**WHAT IS EXPECTED:** What lines of the listing below contain the word "merged"? Copy each of them out.

THE INPUT: Begin

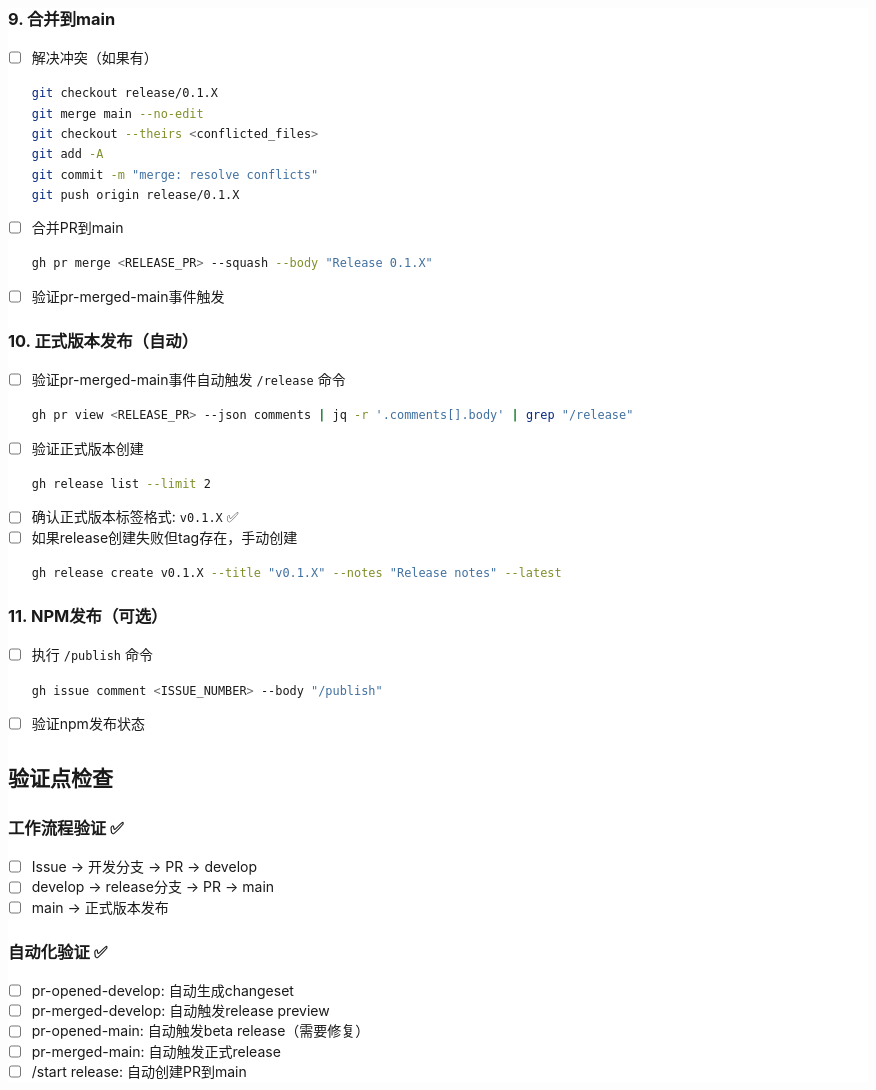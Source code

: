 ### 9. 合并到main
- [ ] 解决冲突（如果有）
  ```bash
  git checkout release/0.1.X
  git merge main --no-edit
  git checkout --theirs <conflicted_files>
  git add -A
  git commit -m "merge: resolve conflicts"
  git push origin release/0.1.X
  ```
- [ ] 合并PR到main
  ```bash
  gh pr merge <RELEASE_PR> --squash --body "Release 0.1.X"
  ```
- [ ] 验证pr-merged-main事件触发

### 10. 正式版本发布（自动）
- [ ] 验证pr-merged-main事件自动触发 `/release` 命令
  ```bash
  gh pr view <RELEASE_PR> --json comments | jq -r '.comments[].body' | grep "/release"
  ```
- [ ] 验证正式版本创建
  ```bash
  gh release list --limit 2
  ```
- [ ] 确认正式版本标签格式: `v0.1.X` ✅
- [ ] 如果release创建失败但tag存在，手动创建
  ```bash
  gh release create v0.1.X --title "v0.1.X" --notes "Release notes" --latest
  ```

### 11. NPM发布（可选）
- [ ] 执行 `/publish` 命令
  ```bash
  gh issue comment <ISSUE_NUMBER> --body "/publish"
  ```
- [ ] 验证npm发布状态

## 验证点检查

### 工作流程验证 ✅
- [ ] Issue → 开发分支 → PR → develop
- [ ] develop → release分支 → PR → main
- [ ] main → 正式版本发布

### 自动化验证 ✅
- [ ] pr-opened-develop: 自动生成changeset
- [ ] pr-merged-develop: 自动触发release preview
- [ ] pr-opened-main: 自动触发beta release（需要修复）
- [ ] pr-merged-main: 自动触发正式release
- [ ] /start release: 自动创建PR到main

THE INPUT: End

**WRITTEN SOLUTION:**
- [ ] 验证pr-merged-main事件触发
- [ ] 验证pr-merged-main事件自动触发 `/release` 命令
- [ ] pr-merged-develop: 自动触发release preview
- [ ] pr-merged-main: 自动触发正式release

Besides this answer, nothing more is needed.